[Extracted records]
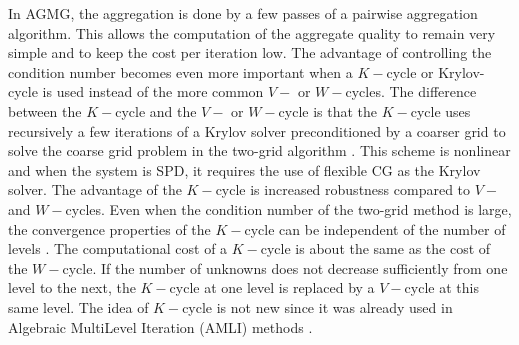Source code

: In AGMG, the aggregation is done by a few passes of a pairwise aggregation 
algorithm. This allows the computation of the aggregate quality to remain very 
simple and to keep the cost per iteration low. The advantage of controlling the 
condition number becomes even more important when a $K-$cycle or Krylov-cycle is 
used instead of the more common $V-$ or $W-$cycles. The difference between the 
$K-$cycle and the $V-$ or $W-$cycle is that the $K-$cycle uses recursively a 
few iterations of a Krylov solver preconditioned by a coarser grid to solve 
the coarse grid problem in the two-grid algorithm \cite{k_cycle}. This scheme 
is nonlinear and when the system is SPD, it requires the use of flexible CG 
\cite{fcg_2,fcg_3,fcg_4,fcg} as the Krylov solver. The advantage of the $K-$cycle 
is increased robustness compared to $V-$ and $W-$cycles. Even when the condition 
number of the two-grid method is large, the convergence properties of the 
$K-$cycle can be independent of the number of levels \cite{k_cycle}. The 
computational cost of a $K-$cycle is about the same as the cost of the 
$W-$cycle. If the number of unknowns does not decrease sufficiently from one 
level to the next, the $K-$cycle at one level is replaced by a $V-$cycle at 
this same level. The idea of $K-$cycle is not new since it was already used 
in Algebraic MultiLevel Iteration (AMLI) methods \cite{amli,notay2005}.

= WORK TO BE COMPLETED =
Every line of the entries that includes "algorithm" must be copied into the answer.

= TASK SOLUTION =
algorithm. This allows the computation of the aggregate quality to remain very 
the coarse grid problem in the two-grid algorithm \cite{k_cycle}. This scheme 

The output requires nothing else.